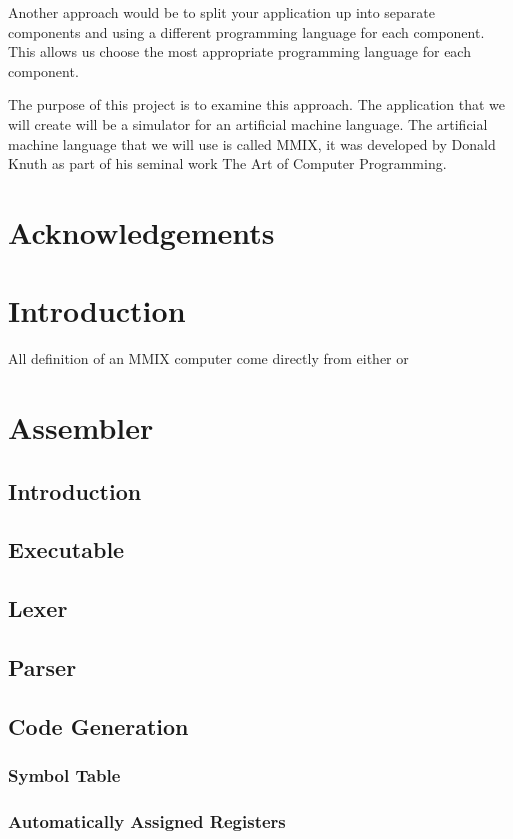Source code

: \documentclass[a4paper,11pt]{report}
\begin{document}
Another approach would be to split your application up into separate components and using a different programming language for each component. This allows us choose the most appropriate programming language for each component.

The purpose of this project is to examine this approach. The application that we will create will be a simulator for an artificial machine language. The artificial machine language that we will use is called MMIX, it was developed by Donald Knuth as part of his seminal work The Art of Computer Programming\cite{knuth:aocp1}.
\newpage
{}
\tableofcontents
\newpage
\listoffigures
\newpage
\chapter*{Acknowledgements}
\chapter{Introduction}
All definition of an MMIX computer come directly from either \cite{knuth:aocp1} or \cite{knuth:aocp2}
\chapter{Assembler}
\section{Introduction}
\section{Executable}
\section{Lexer}
\section{Parser}
\section{Code Generation}
\subsection{Symbol Table}
\subsection{Automatically Assigned Registers}
\end{document}
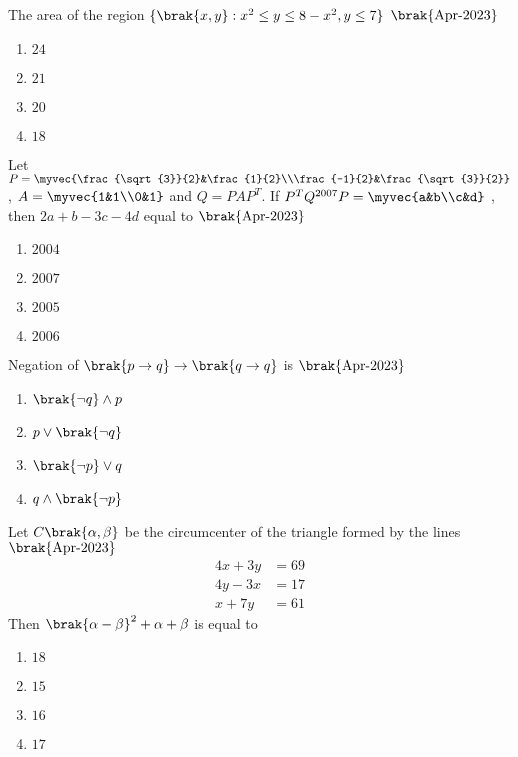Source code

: \iffalse
\title{2023}
\author{EE24BTECH11006}
\section{mcq-single}
\fi

\item{
The area of the region $\{\brak{x,y}:x^2\leq y \leq 8-x^2,y \leq 7\}$
\hfill{$\brak{\text{Apr-2023}}$}
\begin{multicols}{4}
\begin{enumerate}
\item$24$
\item$21$
\item$20$
\item$18$
\end{enumerate}
\end{multicols}
}
\item{
Let $P=\myvec{\frac{\sqrt{3}}{2}&\frac{1}{2}\\\frac{-1}{2}&\frac{\sqrt{3}}{2}}$ , $A=\myvec{1&1\\0&1}$ and $Q=PAP^T$. If $P^TQ^{2007}P=\myvec{a&b\\c&d}$ , then $2a+b-3c-4d$ equal to
\hfill{$\brak{\text{Apr-2023}}$}
\begin{multicols}{4}
\begin{enumerate}
\item $2004$
\item $2007$
\item $2005$
\item $2006$
\end{enumerate}
\end{multicols}
}
\item{
Negation of $\brak{p\rightarrow q}\rightarrow\brak{q\rightarrow q}$ is 
\hfill{$\brak{\text{Apr-2023}}$}
\begin{multicols}{4}
\begin{enumerate}
\item $\brak{\neg q}\wedge p$
\item $p\vee\brak{\neg q}$
\item $\brak{\neg p}\vee q$
\item $q\wedge\brak{\neg p}$
\end{enumerate}
\end{multicols}
}
\item{
Let $C\brak{\alpha,\beta}$ be the circumcenter of the triangle formed by the lines\\
\hfill{$\brak{\text{Apr-2023}}$}
\begin{align*}
4x+3y&=69\\
4y-3x&=17\\
x+7y&=61
\end{align*}
Then $\brak{\alpha-\beta}^2+\alpha+\beta$ is equal to
\begin{multicols}{4}
\begin{enumerate}
\item $18$
\item $15$
\item $16$
\item $17$
\end{enumerate}
\end{multicols}
}
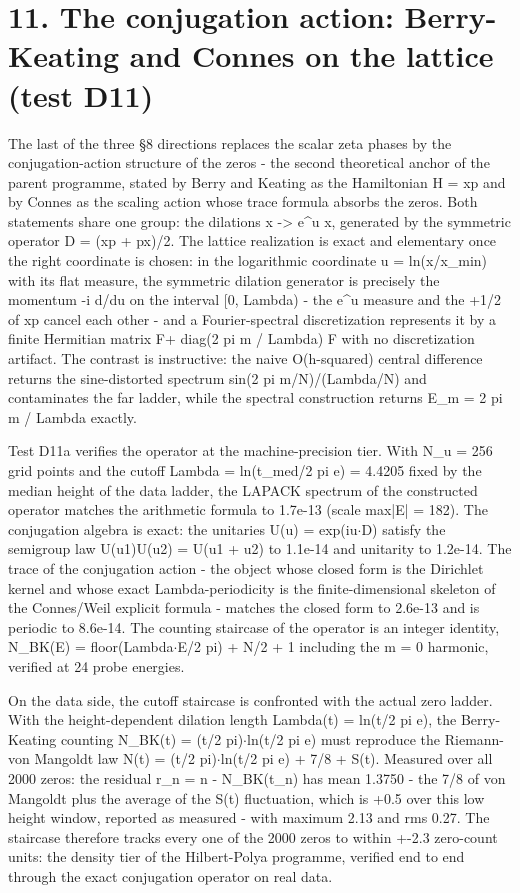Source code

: \documentclass[11pt,a4paper]{article}
\begin{document}
\section{11. The conjugation action: Berry-Keating and Connes on the lattice (test D11)}
The last of the three \S{}8 directions replaces the scalar zeta phases by the conjugation-action structure of the zeros - the second theoretical anchor of the parent programme, stated by Berry and Keating as the Hamiltonian H = xp and by Connes as the scaling action whose trace formula absorbs the zeros. Both statements share one group: the dilations x -> e\^{}u x, generated by the symmetric operator D = (xp + px)/2. The lattice realization is exact and elementary once the right coordinate is chosen: in the logarithmic coordinate u = ln(x/x\_\allowbreak{}min) with its flat measure, the symmetric dilation generator is precisely the momentum -i d/du on the interval [0, Lambda) - the e\^{}u measure and the +1/2 of xp cancel each other - and a Fourier-spectral discretization represents it by a finite Hermitian matrix F+ diag(2 pi m / Lambda) F with no discretization artifact. The contrast is instructive: the naive O(h-squared) central difference returns the sine-distorted spectrum sin(2 pi m/N)/(Lambda/N) and contaminates the far ladder, while the spectral construction returns E\_\allowbreak{}m = 2 pi m / Lambda exactly.

Test D11a verifies the operator at the machine-precision tier. With N\_\allowbreak{}u = 256 grid points and the cutoff Lambda = ln(t\_\allowbreak{}med/2 pi e) = 4.4205 fixed by the median height of the data ladder, the LAPACK spectrum of the constructed operator matches the arithmetic formula to 1.7e-13 (scale max|E| = 182). The conjugation algebra is exact: the unitaries U(u) = exp(iu$\cdot$D) satisfy the semigroup law U(u1)U(u2) = U(u1 + u2) to 1.1e-14 and unitarity to 1.2e-14. The trace of the conjugation action - the object whose closed form is the Dirichlet kernel and whose exact Lambda-periodicity is the finite-dimensional skeleton of the Connes/Weil explicit formula - matches the closed form to 2.6e-13 and is periodic to 8.6e-14. The counting staircase of the operator is an integer identity, N\_\allowbreak{}BK(E) = floor(Lambda$\cdot$E/2 pi) + N/2 + 1 including the m = 0 harmonic, verified at 24 probe energies.

On the data side, the cutoff staircase is confronted with the actual zero ladder. With the height-dependent dilation length Lambda(t) = ln(t/2 pi e), the Berry-Keating counting N\_\allowbreak{}BK(t) = (t/2 pi)$\cdot$ln(t/2 pi e) must reproduce the Riemann-von Mangoldt law N(t) = (t/2 pi)$\cdot$ln(t/2 pi e) + 7/8 + S(t). Measured over all 2000 zeros: the residual r\_\allowbreak{}n = n - N\_\allowbreak{}BK(t\_\allowbreak{}n) has mean 1.3750 - the 7/8 of von Mangoldt plus the average of the S(t) fluctuation, which is +0.5 over this low height window, reported as measured - with maximum 2.13 and rms 0.27. The staircase therefore tracks every one of the 2000 zeros to within +-2.3 zero-count units: the density tier of the Hilbert-Polya programme, verified end to end through the exact conjugation operator on real data.
\end{document}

=-=-=

Exercise objective: Lines that hold the word "chapter" are the ones to copy from the entries above.

Output:
\chapter*{Acknowledgements}
\chapter{Introduction}
\chapter{Assembler}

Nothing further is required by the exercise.